Director: Matt Murphy
Rating: 5/5 stars
Reviewed by DANA TETENBURG
At the pre-release screening of Pork Pie, the producer of the film, Tom Hern, described how filming was “a crazy ride down the country.” This is exactly what Pork Pie is – an eccentric adventure with its nature based in the journey rather than the destination. I laughed for the majority of the first half, and cried through the majority of the second, which in my books is a sign of a great film.
If the name Pork Pie sounds familiar, don’t worry, you’re not going crazy. The film is homage to the New Zealand classic Goodbye Pork Pie from 1980. There are certainly some key differences, including the refining of characters and their back-stories, the use of better technology to create more swift action scenes and shots, and even a modernised Mini.
However, the Kiwi essence of the original is well captured through a mix of classic songs, locations, and even familiar faces.

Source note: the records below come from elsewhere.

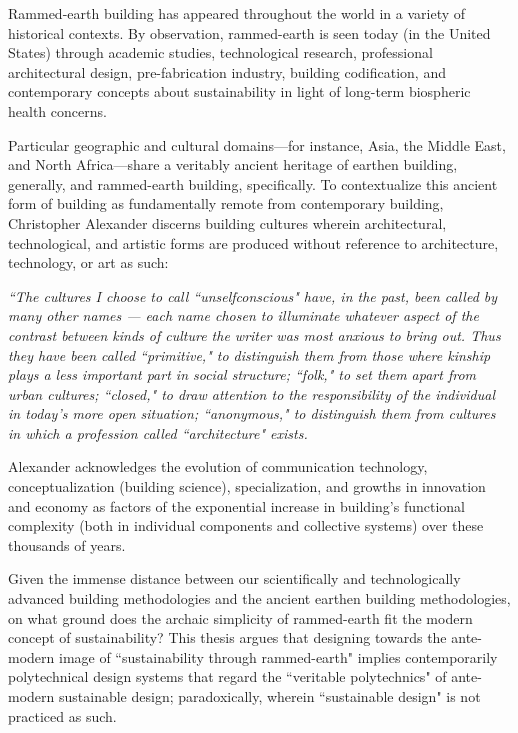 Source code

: Rammed-earth building has appeared throughout the world in a variety of historical contexts. By observation, rammed-earth is seen today (in the United States) through academic studies, technological research, professional architectural design, pre-fabrication industry, building codification, and contemporary concepts about sustainability in light of long-term biospheric health concerns.

Particular geographic and cultural domains---for instance, Asia, the Middle East, and North Africa---share a veritably ancient heritage of earthen building, generally, and rammed-earth building, specifically. \cite{RAMMEDEARTHHOUSE} To contextualize this ancient form of building as fundamentally remote from contemporary building, Christopher Alexander discerns building cultures wherein architectural, technological, and artistic forms are produced without reference to architecture, technology, or art as such:

\begin{flushright}
\small{
\textit{
``The cultures I choose to call ``unselfconscious" have, in the past, been called by many other names --- each name chosen to illuminate whatever aspect of the contrast between kinds of culture the writer was most anxious to bring out. Thus they have been called ``primitive," to distinguish them from those where kinship plays a less important part in social structure; ``folk," to set them apart from urban cultures; ``closed," to draw attention to the responsibility of the individual in today's more open situation; ``anonymous," to distinguish them from cultures in which a profession called ``architecture" exists.}} \cite[p33]{SYNOFFORM}
\end{flushright}

Alexander acknowledges the evolution of communication technology, conceptualization (building science), specialization, and growths in innovation and economy \cite[p33,34]{SYNOFFORM} as factors of the exponential increase in building's functional complexity (both in individual components and collective systems) over these thousands of years.

Given the immense distance between our scientifically and technologically advanced building methodologies and the ancient earthen building methodologies, on what ground does the archaic simplicity of rammed-earth fit the modern concept of sustainability? This thesis argues that designing towards the ante-modern image of ``sustainability through rammed-earth" implies contemporarily polytechnical design systems that regard the ``veritable polytechnics" of ante-modern sustainable design; paradoxically, wherein ``sustainable design" is not practiced as such.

Of course it’s going to be good when the director, Matt Murphy, is the son of the director of the original, Geoff Murphy!
The Blondini gang is re-invented by the likes of James Rolleston as Luke, Dean O’Gorman as Jon, and Ashleigh Cummings as Keira – a trio who adopt the archetypal sense of adventure through working together despite the eclectic differences between the characters themselves. Rolleston continues to exhibit more mature roles past his fame of Boy, O’Gorman shows his more emotionally expressive side, and Cummings succeeds in being the outlandish female in the squad.
Pork Pie definitely achieved putting a modern twist on a classic icon, and works hard to fabricate the audience into a new generation of young Pork Pie fanatics. The only thing to watch out for is that it will probably make you want to cut your losses, toss your respectful relationship with authority, and buy a Mini.